• [WHAT THE TASK ASKS]:
Only lines containing "beta" belong in the answer, each copied from the entries below.

═══

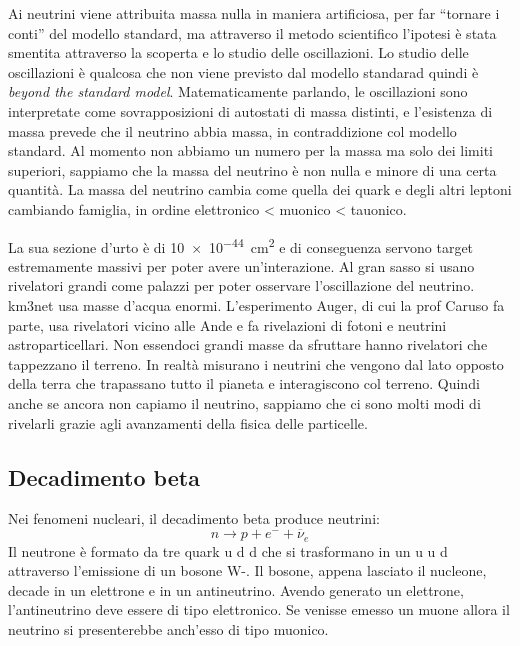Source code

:         Ai neutrini viene attribuita massa nulla in maniera artificiosa, per far ``tornare i conti'' del modello standard, ma attraverso il metodo scientifico l'ipotesi è stata smentita attraverso la scoperta e lo studio delle oscillazioni. Lo studio delle oscillazioni è qualcosa che non viene previsto dal modello standarad quindi è \emph{beyond the standard model}. Matematicamente parlando, le oscillazioni sono interpretate come sovrapposizioni di autostati di massa distinti, e l'esistenza di massa prevede che il neutrino abbia massa, in contraddizione col modello standard. Al momento non abbiamo un numero per la massa ma solo dei limiti superiori, sappiamo che la massa del neutrino è non nulla e minore di una certa quantità. La massa del neutrino cambia come quella dei quark e degli altri leptoni cambiando famiglia, in ordine elettronico < muonico < tauonico.

        La sua sezione d'urto è di \SI{10e-44}{\centi\meter\squared} e di conseguenza servono target estremamente massivi per poter avere un'interazione. Al gran sasso si usano rivelatori grandi come palazzi per poter osservare l'oscillazione del neutrino. km3net usa masse d'acqua enormi. L'esperimento Auger, di cui la prof Caruso fa parte, usa rivelatori vicino alle Ande e fa rivelazioni di fotoni e neutrini astroparticellari. Non essendoci grandi masse da sfruttare hanno rivelatori che tappezzano il terreno. In realtà misurano i neutrini che vengono dal lato opposto della terra che trapassano tutto il pianeta e interagiscono col terreno. Quindi anche se ancora non capiamo il neutrino, sappiamo che ci sono molti modi di rivelarli grazie agli avanzamenti della fisica delle particelle.
    \subsection{Decadimento beta}
        Nei fenomeni nucleari, il decadimento beta produce neutrini:
        \begin{equation*}
            n \rightarrow p + e^- + \overline{\nu}_e
        \end{equation*}
        Il neutrone è formato da tre quark u d d che si trasformano in un u u d attraverso l'emissione di un bosone W-. Il bosone, appena lasciato il nucleone, decade in un elettrone e in un antineutrino. Avendo generato un elettrone, l'antineutrino deve essere di tipo elettronico. Se venisse emesso un muone allora il neutrino si presenterebbe anch'esso di tipo muonico.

═══

• [TASK ANSWER]:
    \subsection{Decadimento beta}
        Nei fenomeni nucleari, il decadimento beta produce neutrini:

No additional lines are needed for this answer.